Unlike Project Renewal in the 1970s and 80s, Partnership 2000 is being planned not as a separate campaign, but will instead receive a percentage of a community’s regular campaign, which will be “rebated” back to that community to underwrite its work in Israel.

While it is to be launched during the 1995 campaign, Partnership 2000 will be starting with a few communities and expanding over the next few years.

The final two themes move UJA past its traditional “overseas” focus to deal with issues of American Jewish continuity and identity.

One is promoting “the Israel experience,” or educational trips to Israel. Lurie called this “a major building block in the annual campaign.”

The UJA is part of a consortium of Jewish groups hoping to raise the number of American Jewish youth traveling to Israel to 50,000 annually. Most of the current Israel Experience programs, said Lurie, go through the Joint Educational Authority operated by the UJA-funded Jewish Agency and the World Zionist Organization.

“Already we’re putting a lot of money to play into this area; obviously that has to be sharpened and honored,” said Lurie.

Finally, the bridge leads directly into Jewish continuity at home.

“If you believe in the Israel experience, you have to have something before and after, to prepare for the experienced and to heighten it,” said Lurie. “For the UJA, it means we have to make a hard look at what we’re doing on campus.”

At the same time, “We’ll help local federations in publicizing concerns over continuity.
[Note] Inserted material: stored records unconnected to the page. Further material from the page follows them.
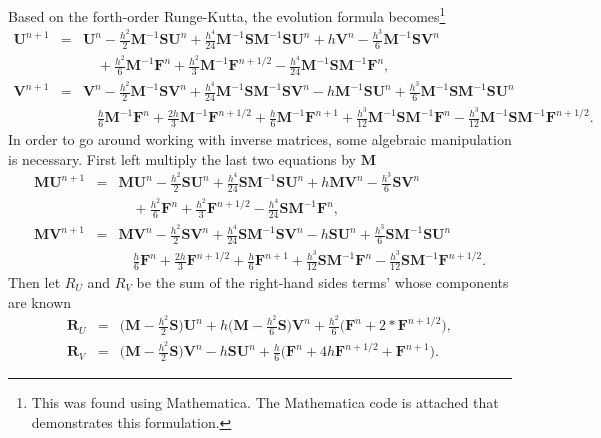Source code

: Based on the forth-order Runge-Kutta, the evolution formula becomes\footnote{This was found using Mathematica. The Mathematica code is attached that demonstrates this formulation.}
\begin{eqnarray*}
  \bm{U}^{n+1} & = & \bm{U}^n - \frac{h^2}{2}\bm{M}^{-1}\bm{SU}^n + \frac{h^4}{24}\bm{M}^{-1}\bm{S}\bm{M}^{-1}\bm{SU}^n + h\bm{V}^n - \frac{h^3}{6}\bm{M}^{-1}\bm{SV}^n \\
  & & \quad + \frac{h^2}{6}\bm{M}^{-1}\bm{F}^n + \frac{h^2}{3}\bm{M}^{-1}\bm{F}^{n+1/2} - \frac{h^4}{24}\bm{M}^{-1}\bm{S}\bm{M}^{-1}\bm{F}^n, \\
  \bm{V}^{n+1} & = & \bm{V}^n - \frac{h^2}{2}\bm{M}^{-1}\bm{SV}^n + \frac{h^4}{24}\bm{M}^{-1}\bm{S}\bm{M}^{-1}\bm{SV}^n - h\bm{M}^{-1}\bm{SU}^n + \frac{h^3}{6}\bm{M}^{-1}\bm{S}\bm{M}^{-1}\bm{SU}^n \\
  & & \quad \frac{h}{6}\bm{M}^{-1}\bm{F}^n + \frac{2h}{3}\bm{M}^{-1}\bm{F}^{n+1/2} + \frac{h}{6}\bm{M}^{-1}\bm{F}^{n+1} + \frac{h^3}{12}\bm{M}^{-1}\bm{S}\bm{M}^{-1}\bm{F}^n - \frac{h^3}{12}\bm{M}^{-1}\bm{S}\bm{M}^{-1}\bm{F}^{n+1/2}.
\end{eqnarray*}
In order to go around working with inverse matrices, some algebraic manipulation is necessary. First left multiply the last two equations by $\bm{M}$
\begin{eqnarray*}
  \bm{MU}^{n+1} & = & \bm{MU}^n - \frac{h^2}{2}\bm{SU}^n + \frac{h^4}{24}\bm{S}\bm{M}^{-1}\bm{SU}^n + h\bm{MV}^n - \frac{h^3}{6}\bm{SV}^n \\
  & & \quad + \frac{h^2}{6}\bm{F}^n + \frac{h^2}{3}\bm{F}^{n+1/2} - \frac{h^4}{24}\bm{S}\bm{M}^{-1}\bm{F}^n, \\
  \bm{MV}^{n+1} & = & \bm{MV}^n - \frac{h^2}{2}\bm{SV}^n + \frac{h^4}{24}\bm{S}\bm{M}^{-1}\bm{SV}^n - h\bm{SU}^n + \frac{h^3}{6}\bm{S}\bm{M}^{-1}\bm{SU}^n \\
  & & \quad \frac{h}{6}\bm{F}^n + \frac{2h}{3}\bm{F}^{n+1/2} + \frac{h}{6}\bm{F}^{n+1} + \frac{h^3}{12}\bm{S}\bm{M}^{-1}\bm{F}^n - \frac{h^3}{12}\bm{S}\bm{M}^{-1}\bm{F}^{n+1/2}.
\end{eqnarray*}
Then let $R_U$ and $R_V$ be the sum of the right-hand sides terms' whose components are known
\begin{eqnarray*}
  \bm{R}_U & = & \bigg(\bm{M}-\frac{h^2}{2}\bm{S}\bigg)\bm{U}^n + h\bigg(\bm{M}-\frac{h^2}{6}\bm{S}\bigg)\bm{V}^n + \frac{h^2}{6}\bigg(\bm{F}^n+2*\bm{F}^{n+1/2}\bigg), \\
  \bm{R}_V  & = & \bigg(\bm{M}-\frac{h^2}{2}\bm{S}\bigg)\bm{V}^n - h\bm{SU}^n + \frac{h}{6}\bigg(\bm{F}^n+4h\bm{F}^{n+1/2}+\bm{F}^{n+1}\bigg).
\end{eqnarray*}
It’s the first time we’ve gotten involved in a domestic issue, but it’s not really domestic, it’s was a worldwide Jewish issue.”

Last year, UJA issued promotional material which revolved around the word “continuity” – but barely mentioned the concerns over the future of American Jewish life that have made the word a buzzword.

Instead, the materials dealt with the external threats to Jewish survival in Israel, the former Soviet Union and elsewhere that have traditionally been part of the UJA campaign.

“Truthfully, I was a little uncomfortable with that,” said Lurie. “It was a catchword, it was used, it wasn’t that well explained.”

For Lurie, “The Israel experience is Jewish continuity. Taking 8,599 adults to Israel (on UJA missions) is Jewish continuity. It’s an Israel experience, a powerful educational experience.

“So the UJA is in the continuity business. Tzedakah has always kept Jews Jewish. We’re just going to do it in a more serious way.”

But is promoting American Jewish continuity a viable hook on which to hang a fund-raising campaign?

Lurie believes it can be.

“There have been millions of dollars raised. There is already one earmarked gift of a million for an endowment; two more are on the way. Enormous money will be given. It touches people very personally. It’s their progeny’s Jewish identity,” he said.